## Try it
Could you copy the records below exactly, leaving out any pictures?

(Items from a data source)
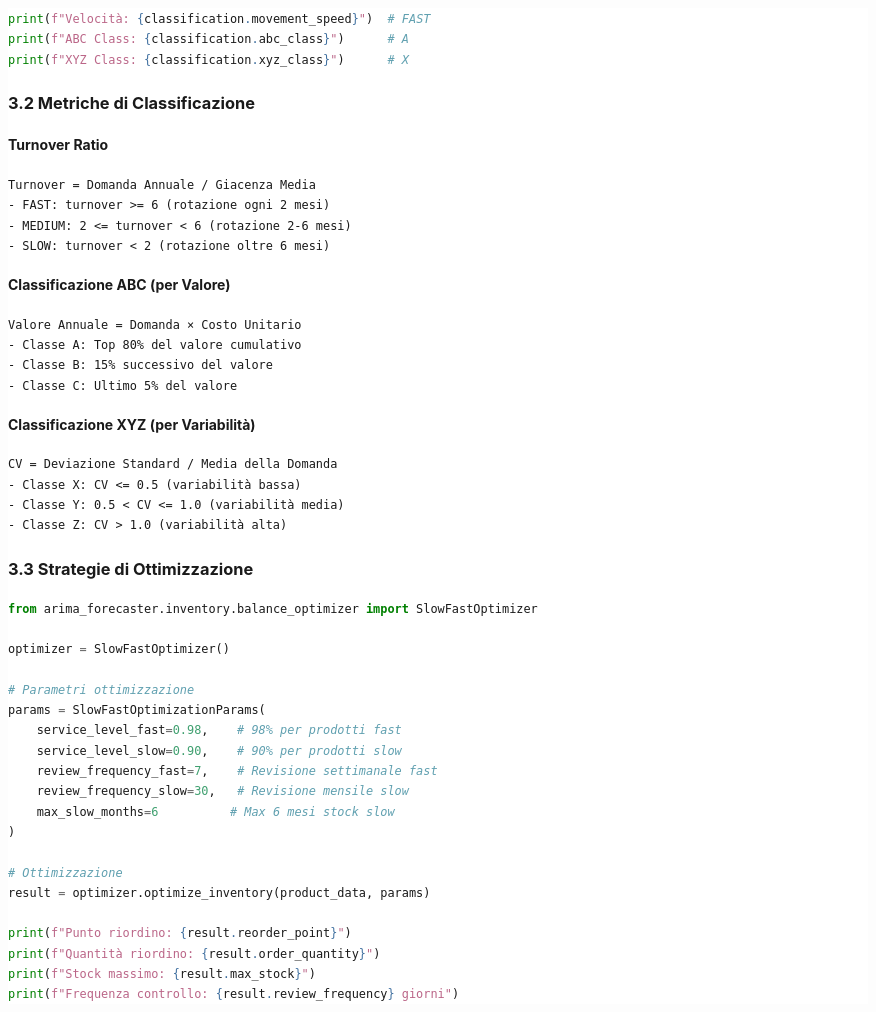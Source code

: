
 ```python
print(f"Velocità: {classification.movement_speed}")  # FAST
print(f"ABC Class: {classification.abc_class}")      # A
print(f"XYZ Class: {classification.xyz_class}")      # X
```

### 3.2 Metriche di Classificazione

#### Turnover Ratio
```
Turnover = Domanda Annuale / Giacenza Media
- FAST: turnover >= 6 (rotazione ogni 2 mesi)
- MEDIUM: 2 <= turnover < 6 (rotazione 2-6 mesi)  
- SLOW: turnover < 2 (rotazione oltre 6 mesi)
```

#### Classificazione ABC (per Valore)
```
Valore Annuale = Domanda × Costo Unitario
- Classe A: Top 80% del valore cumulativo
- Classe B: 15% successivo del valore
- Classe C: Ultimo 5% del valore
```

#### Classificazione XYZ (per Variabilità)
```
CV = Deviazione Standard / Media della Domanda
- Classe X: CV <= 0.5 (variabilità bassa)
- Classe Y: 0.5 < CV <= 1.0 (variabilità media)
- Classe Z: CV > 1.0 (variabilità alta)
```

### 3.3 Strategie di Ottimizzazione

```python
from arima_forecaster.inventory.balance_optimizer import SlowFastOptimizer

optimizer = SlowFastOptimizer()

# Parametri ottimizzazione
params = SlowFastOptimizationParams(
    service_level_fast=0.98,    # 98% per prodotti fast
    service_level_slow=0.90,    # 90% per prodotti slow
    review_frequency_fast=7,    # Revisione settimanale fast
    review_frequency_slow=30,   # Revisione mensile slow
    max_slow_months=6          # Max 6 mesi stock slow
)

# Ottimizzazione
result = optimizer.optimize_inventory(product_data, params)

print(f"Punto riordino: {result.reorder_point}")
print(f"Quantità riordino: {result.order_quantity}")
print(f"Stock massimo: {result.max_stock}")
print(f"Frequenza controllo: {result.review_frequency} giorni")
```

## Exercise solution
Source code

:
 ```python
print(f"Velocità: {classification.movement_speed}")  # FAST
print(f"ABC Class: {classification.abc_class}")      # A
print(f"XYZ Class: {classification.xyz_class}")      # X
```

### 3.2 Metriche di Classificazione

#### Turnover Ratio
```
Turnover = Domanda Annuale / Giacenza Media
- FAST: turnover >= 6 (rotazione ogni 2 mesi)
- MEDIUM: 2 <= turnover < 6 (rotazione 2-6 mesi)  
- SLOW: turnover < 2 (rotazione oltre 6 mesi)
```

#### Classificazione ABC (per Valore)
```
Valore Annuale = Domanda × Costo Unitario
- Classe A: Top 80% del valore cumulativo
- Classe B: 15% successivo del valore
- Classe C: Ultimo 5% del valore
```

#### Classificazione XYZ (per Variabilità)
```
CV = Deviazione Standard / Media della Domanda
- Classe X: CV <= 0.5 (variabilità bassa)
- Classe Y: 0.5 < CV <= 1.0 (variabilità media)
- Classe Z: CV > 1.0 (variabilità alta)
```

### 3.3 Strategie di Ottimizzazione

```python
from arima_forecaster.inventory.balance_optimizer import SlowFastOptimizer

optimizer = SlowFastOptimizer()

# Parametri ottimizzazione
params = SlowFastOptimizationParams(
    service_level_fast=0.98,    # 98% per prodotti fast
    service_level_slow=0.90,    # 90% per prodotti slow
    review_frequency_fast=7,    # Revisione settimanale fast
    review_frequency_slow=30,   # Revisione mensile slow
    max_slow_months=6          # Max 6 mesi stock slow
)

# Ottimizzazione
result = optimizer.optimize_inventory(product_data, params)

print(f"Punto riordino: {result.reorder_point}")
print(f"Quantità riordino: {result.order_quantity}")
print(f"Stock massimo: {result.max_stock}")
print(f"Frequenza controllo: {result.review_frequency} giorni")
```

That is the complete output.